[Records contained in a dataset]

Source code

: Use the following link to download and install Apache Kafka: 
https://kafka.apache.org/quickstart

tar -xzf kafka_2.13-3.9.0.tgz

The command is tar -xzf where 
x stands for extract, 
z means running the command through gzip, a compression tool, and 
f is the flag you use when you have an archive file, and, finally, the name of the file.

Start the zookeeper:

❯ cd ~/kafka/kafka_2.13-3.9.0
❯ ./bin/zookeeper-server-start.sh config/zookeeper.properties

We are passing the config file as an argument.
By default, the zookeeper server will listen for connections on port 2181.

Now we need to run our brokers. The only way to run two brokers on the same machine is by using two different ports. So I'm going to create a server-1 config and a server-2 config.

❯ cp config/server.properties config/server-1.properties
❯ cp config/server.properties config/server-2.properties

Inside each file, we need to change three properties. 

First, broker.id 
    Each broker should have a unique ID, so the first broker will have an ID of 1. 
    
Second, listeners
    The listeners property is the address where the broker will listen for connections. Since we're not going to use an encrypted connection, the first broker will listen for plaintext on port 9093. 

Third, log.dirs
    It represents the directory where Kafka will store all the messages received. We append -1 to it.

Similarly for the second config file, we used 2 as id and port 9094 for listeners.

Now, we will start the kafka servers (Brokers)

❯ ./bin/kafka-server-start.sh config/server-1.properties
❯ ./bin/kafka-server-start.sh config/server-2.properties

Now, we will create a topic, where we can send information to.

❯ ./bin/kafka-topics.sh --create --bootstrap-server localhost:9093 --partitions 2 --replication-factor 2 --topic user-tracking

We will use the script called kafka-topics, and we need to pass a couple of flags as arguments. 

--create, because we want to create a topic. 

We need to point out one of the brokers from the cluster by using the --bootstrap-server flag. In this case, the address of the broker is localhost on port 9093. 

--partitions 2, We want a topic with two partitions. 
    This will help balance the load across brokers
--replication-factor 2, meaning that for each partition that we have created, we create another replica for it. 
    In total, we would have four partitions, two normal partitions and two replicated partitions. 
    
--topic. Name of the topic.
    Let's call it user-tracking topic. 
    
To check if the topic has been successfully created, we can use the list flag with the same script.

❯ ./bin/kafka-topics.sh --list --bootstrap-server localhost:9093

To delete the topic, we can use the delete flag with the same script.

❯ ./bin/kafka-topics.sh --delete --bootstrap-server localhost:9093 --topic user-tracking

==

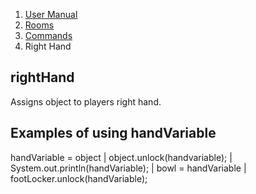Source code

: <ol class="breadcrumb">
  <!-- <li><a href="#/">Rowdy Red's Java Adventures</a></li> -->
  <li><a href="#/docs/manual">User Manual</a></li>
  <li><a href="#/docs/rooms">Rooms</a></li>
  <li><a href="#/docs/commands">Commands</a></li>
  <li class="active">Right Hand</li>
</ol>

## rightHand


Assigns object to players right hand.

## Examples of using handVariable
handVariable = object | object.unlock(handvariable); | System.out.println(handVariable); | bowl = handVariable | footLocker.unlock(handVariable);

WORK ITEM ▸ Could you return exactly the lines above from the line with "The command is tar -xzf where" to the line with "We are passing", both included, and nothing else?

RESPONSE ▸
The command is tar -xzf where 
x stands for extract, 
z means running the command through gzip, a compression tool, and 
f is the flag you use when you have an archive file, and, finally, the name of the file.

Start the zookeeper:

❯ cd ~/kafka/kafka_2.13-3.9.0
❯ ./bin/zookeeper-server-start.sh config/zookeeper.properties

We are passing the config file as an argument.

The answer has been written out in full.